→ **Your instructions**
Look through the material beneath and copy each line with the word "options".

→ **Source material**
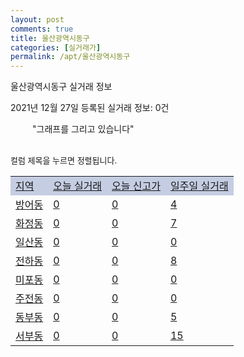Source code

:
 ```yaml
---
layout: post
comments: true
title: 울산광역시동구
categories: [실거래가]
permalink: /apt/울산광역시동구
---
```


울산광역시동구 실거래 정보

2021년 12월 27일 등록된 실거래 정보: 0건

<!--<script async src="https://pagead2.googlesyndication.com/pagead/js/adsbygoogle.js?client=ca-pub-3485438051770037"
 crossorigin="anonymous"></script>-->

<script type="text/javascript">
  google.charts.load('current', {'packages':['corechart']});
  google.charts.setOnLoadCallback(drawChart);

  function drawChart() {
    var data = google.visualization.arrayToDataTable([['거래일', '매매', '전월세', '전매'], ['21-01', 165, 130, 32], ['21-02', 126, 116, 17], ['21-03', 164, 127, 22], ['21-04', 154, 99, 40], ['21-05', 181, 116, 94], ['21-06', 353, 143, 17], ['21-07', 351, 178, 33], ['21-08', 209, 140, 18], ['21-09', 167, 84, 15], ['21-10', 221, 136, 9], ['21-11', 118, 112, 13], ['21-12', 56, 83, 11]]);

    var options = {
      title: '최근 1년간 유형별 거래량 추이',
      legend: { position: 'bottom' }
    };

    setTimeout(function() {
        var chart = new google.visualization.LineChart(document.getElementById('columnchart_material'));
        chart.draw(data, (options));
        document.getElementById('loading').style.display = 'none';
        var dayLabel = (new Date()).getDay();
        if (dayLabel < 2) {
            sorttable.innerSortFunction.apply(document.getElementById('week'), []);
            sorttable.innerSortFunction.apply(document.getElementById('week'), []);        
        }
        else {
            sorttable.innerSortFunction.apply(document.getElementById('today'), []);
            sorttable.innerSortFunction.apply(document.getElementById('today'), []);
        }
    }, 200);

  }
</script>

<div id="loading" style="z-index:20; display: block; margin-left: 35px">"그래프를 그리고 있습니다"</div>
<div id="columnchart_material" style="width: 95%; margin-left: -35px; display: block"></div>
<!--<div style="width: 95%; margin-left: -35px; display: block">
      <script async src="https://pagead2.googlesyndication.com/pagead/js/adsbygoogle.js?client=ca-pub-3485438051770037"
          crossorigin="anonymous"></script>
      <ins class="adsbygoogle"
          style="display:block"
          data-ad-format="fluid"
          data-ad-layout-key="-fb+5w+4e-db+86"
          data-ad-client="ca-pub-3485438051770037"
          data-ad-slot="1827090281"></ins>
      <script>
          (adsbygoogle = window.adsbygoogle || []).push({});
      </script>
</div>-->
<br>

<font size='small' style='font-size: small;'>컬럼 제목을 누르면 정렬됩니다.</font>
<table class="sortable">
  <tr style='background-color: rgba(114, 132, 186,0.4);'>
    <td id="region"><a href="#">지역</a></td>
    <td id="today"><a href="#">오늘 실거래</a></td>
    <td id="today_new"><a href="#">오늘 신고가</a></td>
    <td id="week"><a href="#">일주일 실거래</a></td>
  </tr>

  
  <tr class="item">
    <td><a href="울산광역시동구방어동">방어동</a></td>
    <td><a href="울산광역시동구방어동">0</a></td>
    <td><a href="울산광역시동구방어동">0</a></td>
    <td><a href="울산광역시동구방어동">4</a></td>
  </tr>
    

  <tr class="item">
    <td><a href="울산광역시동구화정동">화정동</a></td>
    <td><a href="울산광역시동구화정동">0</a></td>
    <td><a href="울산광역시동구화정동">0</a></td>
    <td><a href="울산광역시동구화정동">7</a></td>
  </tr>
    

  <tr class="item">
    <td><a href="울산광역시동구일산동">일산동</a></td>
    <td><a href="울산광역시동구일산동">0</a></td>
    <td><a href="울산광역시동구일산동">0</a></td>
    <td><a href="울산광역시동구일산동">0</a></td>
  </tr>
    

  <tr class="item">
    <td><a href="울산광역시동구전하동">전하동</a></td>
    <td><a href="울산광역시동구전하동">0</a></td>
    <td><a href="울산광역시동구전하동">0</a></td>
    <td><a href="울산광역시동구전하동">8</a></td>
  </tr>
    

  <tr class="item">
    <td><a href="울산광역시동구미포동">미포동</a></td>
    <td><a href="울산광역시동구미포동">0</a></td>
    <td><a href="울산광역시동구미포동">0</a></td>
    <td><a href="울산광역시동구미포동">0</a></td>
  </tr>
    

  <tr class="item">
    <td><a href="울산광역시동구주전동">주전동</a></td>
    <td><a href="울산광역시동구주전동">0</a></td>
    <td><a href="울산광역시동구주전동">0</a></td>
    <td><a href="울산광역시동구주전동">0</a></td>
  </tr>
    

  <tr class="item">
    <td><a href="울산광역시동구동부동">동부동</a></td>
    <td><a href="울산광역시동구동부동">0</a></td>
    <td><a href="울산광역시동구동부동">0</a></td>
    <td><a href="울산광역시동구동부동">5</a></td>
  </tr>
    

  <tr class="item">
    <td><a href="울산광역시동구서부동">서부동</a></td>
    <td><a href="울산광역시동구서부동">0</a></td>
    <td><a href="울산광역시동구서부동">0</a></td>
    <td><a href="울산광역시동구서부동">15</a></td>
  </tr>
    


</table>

---

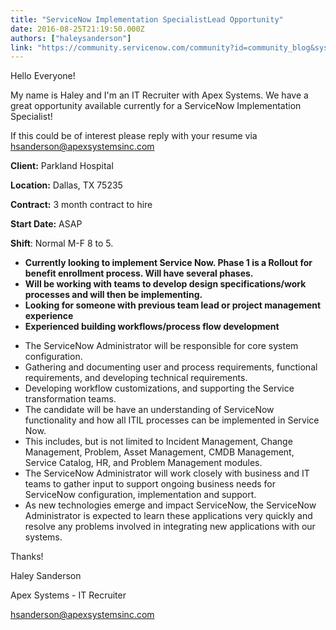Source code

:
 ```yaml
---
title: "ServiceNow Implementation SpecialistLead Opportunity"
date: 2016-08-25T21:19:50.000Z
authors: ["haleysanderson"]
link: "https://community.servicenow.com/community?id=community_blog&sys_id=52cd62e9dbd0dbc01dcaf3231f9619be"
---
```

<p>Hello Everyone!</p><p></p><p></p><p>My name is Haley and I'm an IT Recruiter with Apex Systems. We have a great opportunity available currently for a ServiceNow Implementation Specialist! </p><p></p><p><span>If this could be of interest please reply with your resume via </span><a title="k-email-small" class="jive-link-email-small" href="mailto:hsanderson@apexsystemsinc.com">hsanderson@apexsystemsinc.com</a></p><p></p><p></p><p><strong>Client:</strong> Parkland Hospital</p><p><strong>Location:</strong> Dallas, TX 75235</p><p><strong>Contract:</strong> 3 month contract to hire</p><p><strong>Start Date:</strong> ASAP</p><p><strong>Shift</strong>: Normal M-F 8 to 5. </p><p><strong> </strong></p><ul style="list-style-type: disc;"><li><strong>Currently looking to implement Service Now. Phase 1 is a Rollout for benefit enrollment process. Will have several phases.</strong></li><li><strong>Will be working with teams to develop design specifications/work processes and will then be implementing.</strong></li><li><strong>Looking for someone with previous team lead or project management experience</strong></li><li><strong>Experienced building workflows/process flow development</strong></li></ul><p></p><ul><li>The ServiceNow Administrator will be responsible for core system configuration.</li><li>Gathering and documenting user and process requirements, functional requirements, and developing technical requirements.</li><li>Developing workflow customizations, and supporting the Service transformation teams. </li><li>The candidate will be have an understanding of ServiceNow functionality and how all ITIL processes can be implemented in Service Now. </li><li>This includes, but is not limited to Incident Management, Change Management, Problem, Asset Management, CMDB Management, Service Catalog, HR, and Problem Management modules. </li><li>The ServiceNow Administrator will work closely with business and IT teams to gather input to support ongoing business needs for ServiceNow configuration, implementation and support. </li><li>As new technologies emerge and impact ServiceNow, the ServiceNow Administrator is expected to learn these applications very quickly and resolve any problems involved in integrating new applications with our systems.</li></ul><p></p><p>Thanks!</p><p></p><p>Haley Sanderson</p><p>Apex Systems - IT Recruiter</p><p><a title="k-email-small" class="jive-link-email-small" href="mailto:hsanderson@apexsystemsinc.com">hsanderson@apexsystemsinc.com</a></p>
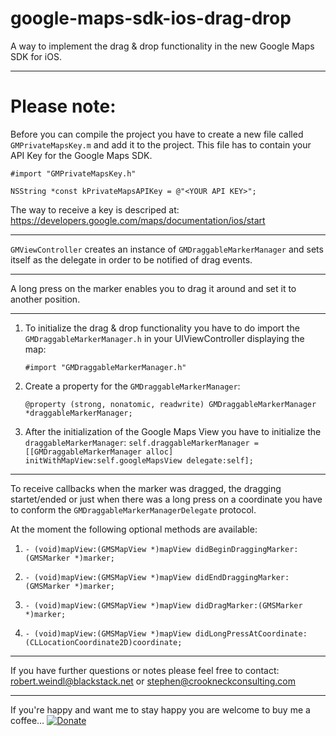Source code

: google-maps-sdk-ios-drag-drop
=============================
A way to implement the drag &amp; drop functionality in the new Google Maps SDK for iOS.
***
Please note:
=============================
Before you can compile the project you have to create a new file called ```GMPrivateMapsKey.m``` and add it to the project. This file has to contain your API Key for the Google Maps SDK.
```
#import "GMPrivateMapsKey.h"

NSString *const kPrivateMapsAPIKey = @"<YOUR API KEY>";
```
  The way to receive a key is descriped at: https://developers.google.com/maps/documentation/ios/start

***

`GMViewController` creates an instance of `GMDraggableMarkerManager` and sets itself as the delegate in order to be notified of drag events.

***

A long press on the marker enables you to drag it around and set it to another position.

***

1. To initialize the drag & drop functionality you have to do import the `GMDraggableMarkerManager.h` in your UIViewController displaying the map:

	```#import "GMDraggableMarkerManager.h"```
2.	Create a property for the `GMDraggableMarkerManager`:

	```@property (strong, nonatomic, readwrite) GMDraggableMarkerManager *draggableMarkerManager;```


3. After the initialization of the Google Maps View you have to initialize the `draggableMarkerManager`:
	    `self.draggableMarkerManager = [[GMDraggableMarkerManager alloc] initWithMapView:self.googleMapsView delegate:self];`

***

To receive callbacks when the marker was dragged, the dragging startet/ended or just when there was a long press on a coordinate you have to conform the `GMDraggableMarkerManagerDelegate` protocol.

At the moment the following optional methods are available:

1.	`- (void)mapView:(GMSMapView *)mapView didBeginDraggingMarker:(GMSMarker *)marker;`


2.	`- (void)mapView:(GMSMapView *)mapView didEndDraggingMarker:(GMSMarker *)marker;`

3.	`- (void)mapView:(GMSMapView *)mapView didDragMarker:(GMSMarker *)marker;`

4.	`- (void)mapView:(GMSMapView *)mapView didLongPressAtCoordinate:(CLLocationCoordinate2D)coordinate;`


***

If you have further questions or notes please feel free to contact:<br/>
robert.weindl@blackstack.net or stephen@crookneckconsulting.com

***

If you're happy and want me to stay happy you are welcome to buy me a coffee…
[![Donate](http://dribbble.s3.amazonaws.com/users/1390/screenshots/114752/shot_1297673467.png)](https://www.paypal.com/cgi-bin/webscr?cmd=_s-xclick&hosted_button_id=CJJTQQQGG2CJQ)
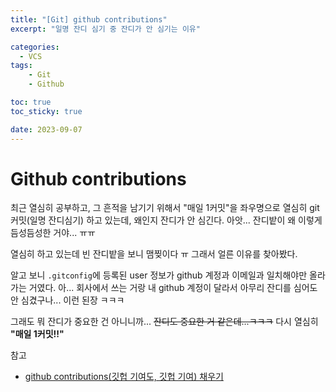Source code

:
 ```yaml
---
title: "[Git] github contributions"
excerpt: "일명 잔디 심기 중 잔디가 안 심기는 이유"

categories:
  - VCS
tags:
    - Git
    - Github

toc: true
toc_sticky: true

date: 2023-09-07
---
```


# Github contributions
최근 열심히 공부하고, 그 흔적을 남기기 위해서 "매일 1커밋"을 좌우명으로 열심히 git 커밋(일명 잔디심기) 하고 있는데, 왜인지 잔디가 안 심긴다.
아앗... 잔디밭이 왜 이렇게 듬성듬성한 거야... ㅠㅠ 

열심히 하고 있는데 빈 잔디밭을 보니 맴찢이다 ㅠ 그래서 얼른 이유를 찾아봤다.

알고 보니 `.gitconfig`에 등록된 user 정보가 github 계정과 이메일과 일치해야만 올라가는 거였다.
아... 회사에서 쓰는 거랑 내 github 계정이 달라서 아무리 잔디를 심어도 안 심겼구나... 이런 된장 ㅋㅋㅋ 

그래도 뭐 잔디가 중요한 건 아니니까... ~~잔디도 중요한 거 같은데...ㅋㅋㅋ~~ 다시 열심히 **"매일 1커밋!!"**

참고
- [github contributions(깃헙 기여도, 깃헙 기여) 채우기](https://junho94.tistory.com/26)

→ **Result of this task**
    var options = {
        chart.draw(data, (options));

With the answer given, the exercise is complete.